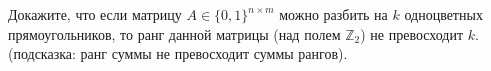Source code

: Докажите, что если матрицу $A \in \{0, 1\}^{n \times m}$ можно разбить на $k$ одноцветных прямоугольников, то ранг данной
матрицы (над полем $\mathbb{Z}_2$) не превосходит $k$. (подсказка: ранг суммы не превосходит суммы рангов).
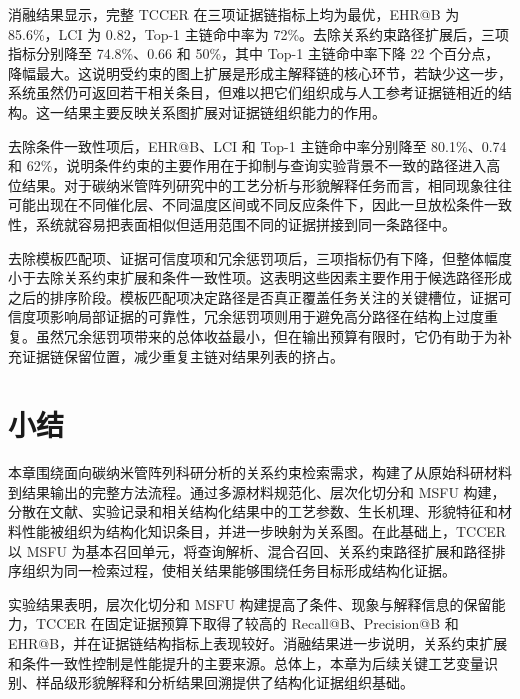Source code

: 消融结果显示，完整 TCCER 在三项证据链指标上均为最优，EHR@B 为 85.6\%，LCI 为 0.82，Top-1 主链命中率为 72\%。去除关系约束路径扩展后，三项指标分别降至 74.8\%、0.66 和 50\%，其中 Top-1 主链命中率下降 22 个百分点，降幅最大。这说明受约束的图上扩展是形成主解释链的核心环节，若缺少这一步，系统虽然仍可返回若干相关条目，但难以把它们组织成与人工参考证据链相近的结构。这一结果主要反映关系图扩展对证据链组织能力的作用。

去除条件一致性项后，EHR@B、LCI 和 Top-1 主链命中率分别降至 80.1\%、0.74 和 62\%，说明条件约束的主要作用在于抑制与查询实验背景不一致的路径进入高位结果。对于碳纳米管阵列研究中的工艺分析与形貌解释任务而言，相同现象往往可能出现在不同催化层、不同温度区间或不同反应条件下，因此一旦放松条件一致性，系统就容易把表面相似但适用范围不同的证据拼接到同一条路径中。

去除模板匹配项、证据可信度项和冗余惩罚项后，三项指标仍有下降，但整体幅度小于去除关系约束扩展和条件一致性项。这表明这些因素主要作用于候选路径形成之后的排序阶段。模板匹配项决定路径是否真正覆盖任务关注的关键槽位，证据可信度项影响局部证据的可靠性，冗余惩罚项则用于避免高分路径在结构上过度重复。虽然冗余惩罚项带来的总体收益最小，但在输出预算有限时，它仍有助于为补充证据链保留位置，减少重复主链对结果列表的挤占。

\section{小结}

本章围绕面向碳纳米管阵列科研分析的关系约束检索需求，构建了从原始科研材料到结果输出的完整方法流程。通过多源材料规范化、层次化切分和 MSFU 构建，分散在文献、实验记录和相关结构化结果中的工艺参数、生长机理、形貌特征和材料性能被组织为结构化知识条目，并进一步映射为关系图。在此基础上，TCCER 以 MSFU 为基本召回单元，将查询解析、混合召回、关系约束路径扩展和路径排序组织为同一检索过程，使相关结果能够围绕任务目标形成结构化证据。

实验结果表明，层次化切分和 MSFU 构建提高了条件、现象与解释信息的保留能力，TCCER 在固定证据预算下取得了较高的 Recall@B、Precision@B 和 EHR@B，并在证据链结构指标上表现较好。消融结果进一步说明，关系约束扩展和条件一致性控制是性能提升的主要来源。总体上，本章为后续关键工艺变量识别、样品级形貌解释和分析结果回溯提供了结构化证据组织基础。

--

Work to be completed: Reproduce, without alteration and without pictures, only those lines that lie between the first line of the entries above and the line containing "消融结果显示，完整 TCCER 在三项证据链指标上均为最优，EHR@B", both of them included.

Completed exercise:
Source code

: Докажите, что если матрицу $A \in \{0, 1\}^{n \times m}$ можно разбить на $k$ одноцветных прямоугольников, то ранг данной
матрицы (над полем $\mathbb{Z}_2$) не превосходит $k$. (подсказка: ранг суммы не превосходит суммы рангов).
Source code

: 消融结果显示，完整 TCCER 在三项证据链指标上均为最优，EHR@B 为 85.6\%，LCI 为 0.82，Top-1 主链命中率为 72\%。去除关系约束路径扩展后，三项指标分别降至 74.8\%、0.66 和 50\%，其中 Top-1 主链命中率下降 22 个百分点，降幅最大。这说明受约束的图上扩展是形成主解释链的核心环节，若缺少这一步，系统虽然仍可返回若干相关条目，但难以把它们组织成与人工参考证据链相近的结构。这一结果主要反映关系图扩展对证据链组织能力的作用。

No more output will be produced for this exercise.